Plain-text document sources
----

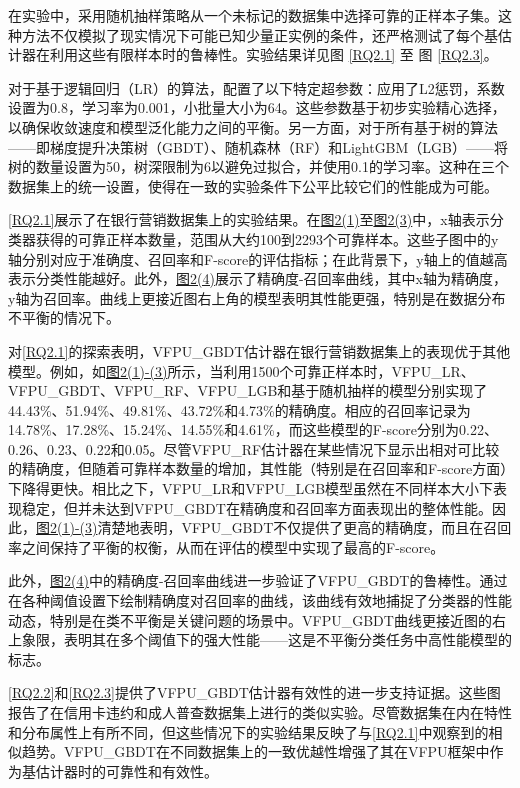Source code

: 在实验中，采用随机抽样策略从一个未标记的数据集中选择可靠的正样本子集。这种方法不仅模拟了现实情况下可能已知少量正实例的条件，还严格测试了每个基估计器在利用这些有限样本时的鲁棒性。实验结果详见图 \ref{RQ2.1} 至 图 \ref{RQ2.3}。

对于基于逻辑回归（LR）的算法，配置了以下特定超参数：应用了L2惩罚，系数设置为0.8，学习率为0.001，小批量大小为64。这些参数基于初步实验精心选择，以确保收敛速度和模型泛化能力之间的平衡。另一方面，对于所有基于树的算法——即梯度提升决策树（GBDT）、随机森林（RF）和LightGBM（LGB）——将树的数量设置为50，树深限制为6以避免过拟合，并使用0.1的学习率。这种在三个数据集上的统一设置，使得在一致的实验条件下公平比较它们的性能成为可能。

\autoref{RQ2.1}展示了在银行营销数据集上的实验结果。在\hyperref[RQ2.1.sub1]{图2(1)}至\hyperref[RQ2.1.sub3]{图2(3)}中，x轴表示分类器获得的可靠正样本数量，范围从大约100到2293个可靠样本。这些子图中的y轴分别对应于准确度、召回率和F-score的评估指标；在此背景下，y轴上的值越高表示分类性能越好。此外，\hyperref[RQ2.1.sub4]{图2(4)}展示了精确度-召回率曲线，其中x轴为精确度，y轴为召回率。曲线上更接近图右上角的模型表明其性能更强，特别是在数据分布不平衡的情况下。

对\autoref{RQ2.1}的探索表明，VFPU\_GBDT估计器在银行营销数据集上的表现优于其他模型。例如，如\hyperref[RQ2.1.sub1]{图2(1)-(3)}所示，当利用1500个可靠正样本时，VFPU\_LR、VFPU\_GBDT、VFPU\_RF、VFPU\_LGB和基于随机抽样的模型分别实现了44.43\%、51.94\%、49.81\%、43.72\%和4.73\%的精确度。相应的召回率记录为14.78\%、17.28\%、15.24\%、14.55\%和4.61\%，而这些模型的F-score分别为0.22、0.26、0.23、0.22和0.05。尽管VFPU\_RF估计器在某些情况下显示出相对可比较的精确度，但随着可靠样本数量的增加，其性能（特别是在召回率和F-score方面）下降得更快。相比之下，VFPU\_LR和VFPU\_LGB模型虽然在不同样本大小下表现稳定，但并未达到VFPU\_GBDT在精确度和召回率方面表现出的整体性能。因此，\hyperref[RQ2.1.sub1]{图2(1)-(3)}清楚地表明，VFPU\_GBDT不仅提供了更高的精确度，而且在召回率之间保持了平衡的权衡，从而在评估的模型中实现了最高的F-score。

此外，\hyperref[RQ2.1.sub4]{图2(4)}中的精确度-召回率曲线进一步验证了VFPU\_GBDT的鲁棒性。通过在各种阈值设置下绘制精确度对召回率的曲线，该曲线有效地捕捉了分类器的性能动态，特别是在类不平衡是关键问题的场景中。VFPU\_GBDT曲线更接近图的右上象限，表明其在多个阈值下的强大性能——这是不平衡分类任务中高性能模型的标志。

\autoref{RQ2.2}和\autoref{RQ2.3}提供了VFPU\_GBDT估计器有效性的进一步支持证据。这些图报告了在信用卡违约和成人普查数据集上进行的类似实验。尽管数据集在内在特性和分布属性上有所不同，但这些情况下的实验结果反映了与\autoref{RQ2.1}中观察到的相似趋势。VFPU\_GBDT在不同数据集上的一致优越性增强了其在VFPU框架中作为基估计器时的可靠性和有效性。


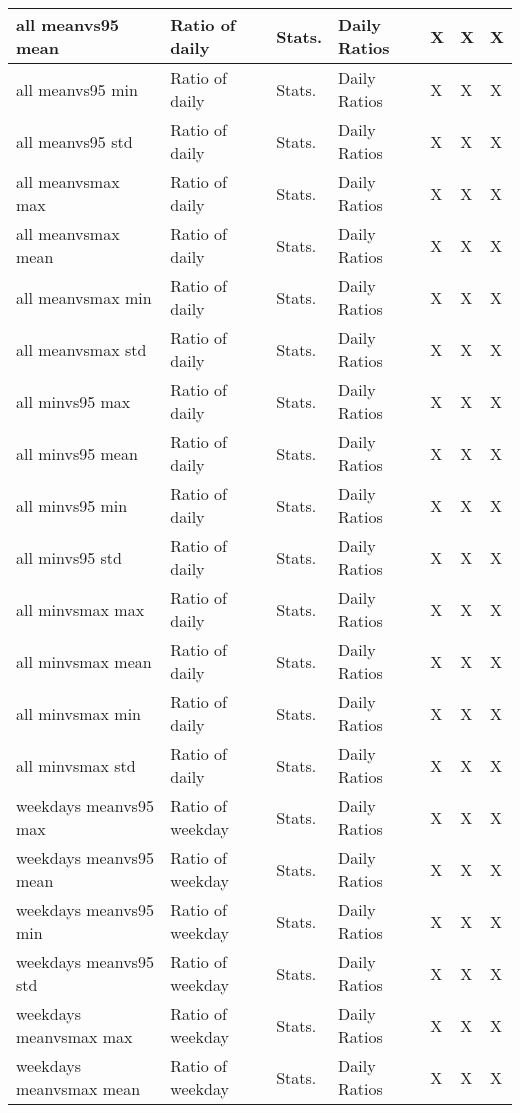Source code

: {{\begin{longtable}[l]{ | p{4cm} | p{4cm} | p{1cm} | p{2cm} | p{0.3cm} | p{0.3cm} | p{0.3cm} |}
	 all meanvs95 mean & Ratio of daily  & Stats. & Daily Ratios & X & X & X \\ \hline
	 all meanvs95 min & Ratio of daily  & Stats. & Daily Ratios & X & X & X \\ \hline
	 all meanvs95 std & Ratio of daily  & Stats. & Daily Ratios & X & X & X \\ \hline
	 all meanvsmax max & Ratio of daily  & Stats. & Daily Ratios & X & X & X \\ \hline
	 all meanvsmax mean & Ratio of daily  & Stats. & Daily Ratios & X & X & X \\ \hline
	 all meanvsmax min & Ratio of daily  & Stats. & Daily Ratios & X & X & X \\ \hline
	 all meanvsmax std & Ratio of daily  & Stats. & Daily Ratios & X & X & X \\ \hline
	 all minvs95 max & Ratio of daily  & Stats. & Daily Ratios & X & X & X \\ \hline
	 all minvs95 mean & Ratio of daily  & Stats. & Daily Ratios & X & X & X \\ \hline
	 all minvs95 min & Ratio of daily  & Stats. & Daily Ratios & X & X & X \\ \hline
	 all minvs95 std & Ratio of daily  & Stats. & Daily Ratios & X & X & X \\ \hline
	 all minvsmax max & Ratio of daily  & Stats. & Daily Ratios & X & X & X \\ \hline
	 all minvsmax mean & Ratio of daily  & Stats. & Daily Ratios & X & X & X \\ \hline
	 all minvsmax min & Ratio of daily  & Stats. & Daily Ratios & X & X & X \\ \hline
	 all minvsmax std & Ratio of daily  & Stats. & Daily Ratios & X & X & X \\ \hline
	 weekdays meanvs95 max & Ratio of weekday  & Stats. & Daily Ratios & X & X & X \\ \hline
	 weekdays meanvs95 mean & Ratio of weekday  & Stats. & Daily Ratios & X & X & X \\ \hline
	 weekdays meanvs95 min & Ratio of weekday  & Stats. & Daily Ratios & X & X & X \\ \hline
	 weekdays meanvs95 std & Ratio of weekday  & Stats. & Daily Ratios & X & X & X \\ \hline
	 weekdays meanvsmax max & Ratio of weekday  & Stats. & Daily Ratios & X & X & X \\ \hline
	 weekdays meanvsmax mean & Ratio of weekday  & Stats. & Daily Ratios & X & X & X \\ \hline

\end{longtable}}}
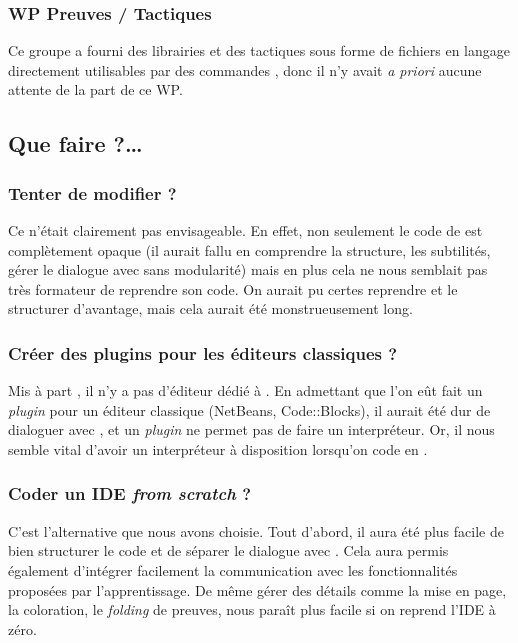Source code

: 		\subsubsection{WP Preuves / Tactiques}
			Ce groupe a fourni des librairies et des tactiques sous forme de fichiers en langage \coq{} directement utilisables par des commandes \coq{}, donc il n'y avait \emph{a priori} aucune attente de la part de ce WP.

    \subsection{Que faire ?…}

        \subsubsection{Tenter de modifier \coqide{} ?}

            Ce n'était clairement pas envisageable.
            En effet, non seulement le code de \coqide{} est complètement opaque (il aurait fallu en comprendre la structure, les subtilités, gérer le dialogue avec \coq{} sans modularité) mais en plus cela ne nous semblait pas très formateur de reprendre son code.
            On aurait pu certes reprendre \coqide{} et le structurer d'avantage, mais cela aurait été monstrueusement long.
			
        \subsubsection{Créer des plugins pour les éditeurs classiques ?}

			Mis à part \coqide{}, il n'y a pas d'éditeur dédié à \coq{}. En admettant que l'on eût fait un \emph{plugin} pour un éditeur classique (NetBeans, Code\string:\string:Blocks), il aurait été dur de dialoguer avec \coqtop{}, et un \emph{plugin} ne permet pas de faire un interpréteur. Or, il nous semble vital d'avoir un interpréteur à disposition lorsqu'on code en \coq{}.
			
        \subsubsection{Coder un IDE \textit{from scratch} ?}
        
			C'est l'alternative que nous avons choisie. 
			Tout d'abord, il aura été plus facile de bien structurer le code et de séparer le dialogue avec \coq{}.
			Cela aura permis également d'intégrer facilement la communication avec les fonctionnalités proposées par l'apprentissage.
			De même gérer des détails comme la mise en page, la coloration, le \emph{folding} de preuves, nous paraît plus facile si on reprend l'IDE à zéro.
			
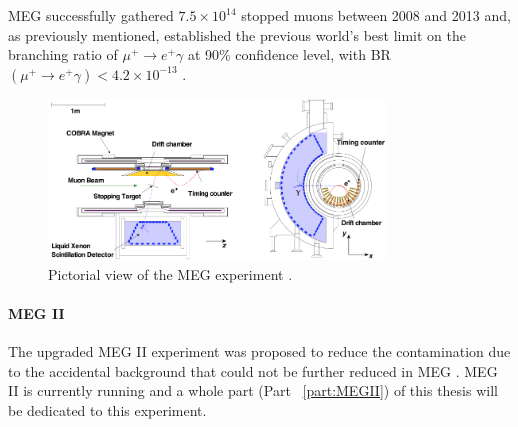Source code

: \begin{refsection}
        \noindent
        MEG successfully gathered $7.5\times10^{14}$ stopped muons between 2008 and 2013 and, as previously mentioned, established the previous world's best limit on the branching ratio of $\mu^+\rightarrow e^+\gamma$ at 90\% confidence level, with BR$(\mu^+\rightarrow e^+\gamma)<4.2\times10^{-13}$ \cite{MEG}.

        \begin{figure}[h!]
            \centering
            \includegraphics[width=0.8\textwidth]{Figures/Introduction/MEG.png}
            \caption[cLFV: MEG experiment]{Pictorial view of the MEG experiment \cite{Chiappini}\cite{MEG}.}
            \label{_MEG}
        \end{figure}

        \paragraph{MEG II} 
        The upgraded MEG II experiment was proposed to reduce the contamination due to the accidental background that could not be further reduced in MEG \cite{MEG_upgrade} \cite{MEG_II}.
        MEG II is currently running and a whole part (Part ~\ref{part:MEGII}) of this thesis will be dedicated to this experiment.        
        

\end{refsection}
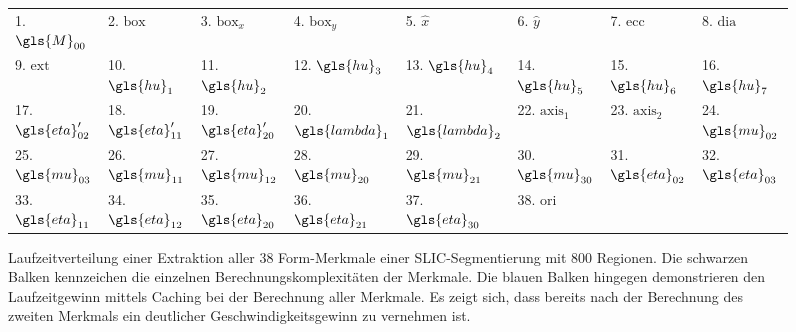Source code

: \begin{figure}[t]
\begin{tabular}{llllllll}
  \toprule
  1. $\gls{M}_{00}$ & 2. $\mathrm{box}$ & 3. $\mathrm{box}_x$ & 4. $\mathrm{box}_y$ & 5. $\hat{x}$ & 6. $\hat{y}$ & 7. $\mathrm{ecc}$ & 8. $\mathrm{dia}$\\
  9. $\mathrm{ext}$ & 10. $\gls{hu}_1$ & 11. $\gls{hu}_{2}$ & 12. $\gls{hu}_{3}$ & 13. $\gls{hu}_{4}$ & 14. $\gls{hu}_{5}$ & 15. $\gls{hu}_{6}$ & 16. $\gls{hu}_{7}$\\
  17. $\gls{eta}^{\prime}_{02}$ & 18. $\gls{eta}^{\prime}_{11}$ & 19. $\gls{eta}^{\prime}_{20}$ & 20. $\gls{lambda}_1$ & 21. $\gls{lambda}_2$ & 22. $\mathrm{axis}_1$ & 23. $\mathrm{axis}_2$ & 24. $\gls{mu}_{02}$\\
  25. $\gls{mu}_{03}$ & 26. $\gls{mu}_{11}$ & 27. $\gls{mu}_{12}$ & 28. $\gls{mu}_{20}$ & 29. $\gls{mu}_{21}$ & 30. $\gls{mu}_{30}$ & 31. $\gls{eta}_{02}$ & 32. $\gls{eta}_{03}$\\
  33. $\gls{eta}_{11}$ & 34. $\gls{eta}_{12}$ & 35. $\gls{eta}_{20}$ & 36. $\gls{eta}_{21}$ & 37. $\gls{eta}_{30}$ & 38. $\mathrm{ori}$ & & \\
  \bottomrule
\end{tabular}

\caption[Laufzeitverteilung einer Merkmalsextraktion]{Laufzeitverteilung einer Extraktion aller $38$ Form-Merkmale einer \gls{SLIC}-Segmentierung mit $800$ Regionen.
Die schwarzen Balken kennzeichen die einzelnen Berechnungskomplexitäten der Merkmale.
Die blauen Balken hingegen demonstrieren den Laufzeitgewinn mittels Caching bei der Berechnung aller Merkmale.
Es zeigt sich, dass bereits nach der Berechnung des zweiten Merkmals ein deutlicher Geschwindigkeitsgewinn zu vernehmen ist.}
\label{fig:merkmals_caching}
\end{figure}
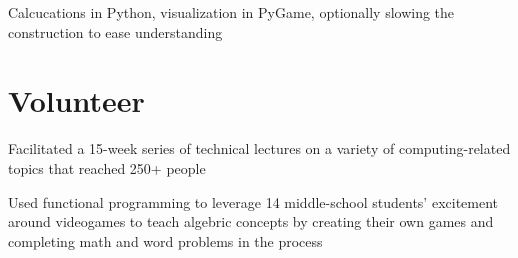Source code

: \documentclass[letterpaper]{deedy-resume} %
\begin{document}
\begin{minipage}[t]{0.66\textwidth}

Calcucations in Python, visualization in PyGame, optionally slowing the construction to ease understanding \\
\sectionspace %


\section{Volunteer}


\begin{tightitemize}
\item Facilitated a 15-week series of technical lectures on a variety of computing-related topics that reached 250+ people
\end{tightitemize}

\sectionspace %



\begin{tightitemize}
\item Used functional programming to leverage 14 middle-school students' excitement around videogames to teach algebric concepts by creating their own games and completing math and word problems in the process
\end{tightitemize}

\sectionspace %


\end{minipage} %
\end{document}
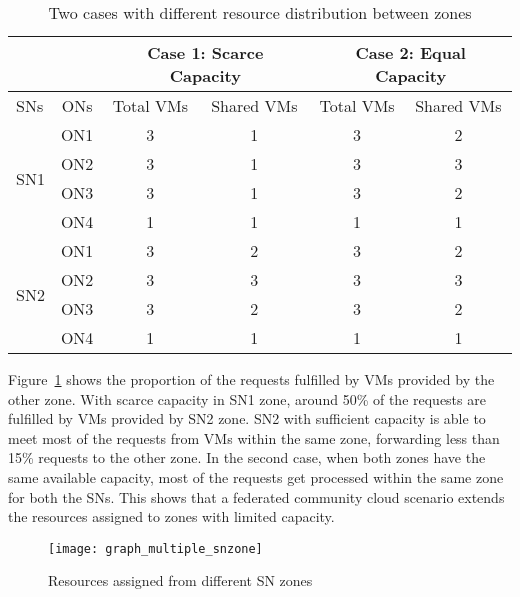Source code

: \begin{table}[tbp]
    \renewcommand{\arraystretch}{1.3}
   	\footnotesize    
    \caption{Two cases with different resource distribution between zones}
    \label{tab:resource-distribution}
    \centering

    \begin{tabular}{@{} l  c  c  c  c  c @{}}
    \hline
    \multicolumn{2}{c}{} 	& \multicolumn{2}{c}{Case 1: Scarce Capacity} & \multicolumn{2}{c}{Case 2: Equal Capacity}  \\ \hline
    SNs 					&       ONs     &   Total VMs   &   Shared VMs  &   Total VMs   &   Shared VMs \\ \hline
    \multirow{4}{*}{SN1}    &       ON1     &   3     	    &	1			&    3	        &	2   \\
                            &       ON2 	&	3	        &	1			&    3	        &	3   \\
                            &       ON3 	&	3	        &	1			&    3	        &	2   \\
                            &       ON4 	&	1	        &	1			&    1	        &	1   \\
    \hline
    \multirow{4}{*}{SN2}    &       ON1     &   3     	    &	2			&    3	        &	2   \\
                            &       ON2 	&	3	        &	3			&    3	        &	3   \\
                            &       ON3 	&	3	        &	2			&    3	        &	2   \\
                            &       ON4 	&	1	        &	1			&    1	        &	1   \\
    \hline
    \end{tabular}
\end{table}     

Figure~\ref{fig:multiple-snzone-graphs} shows the proportion of the requests fulfilled by VMs provided by the other zone.
With scarce capacity in SN1 zone, around 50\% of the requests are fulfilled by VMs provided by SN2 zone.
SN2 with sufficient capacity is able to meet most of the requests from VMs within the same zone, forwarding less than 15\% requests to the other zone.
In the second case, when both zones have the same available capacity, most of the requests get processed within the same zone for both the SNs.
This shows that a federated community cloud scenario extends the resources assigned to zones with limited capacity.

\begin{figure}[tbp]
	\centering
	\texttt{[image: graph\_multiple\_snzone]}
	\caption{Resources assigned from different SN zones}
	\label{fig:multiple-snzone-graphs}
\end{figure}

----

Return each line of the data that contains the string "same".

SN2 with sufficient capacity is able to meet most of the requests from VMs within the same zone, forwarding less than 15\% requests to the other zone.
In the second case, when both zones have the same available capacity, most of the requests get processed within the same zone for both the SNs.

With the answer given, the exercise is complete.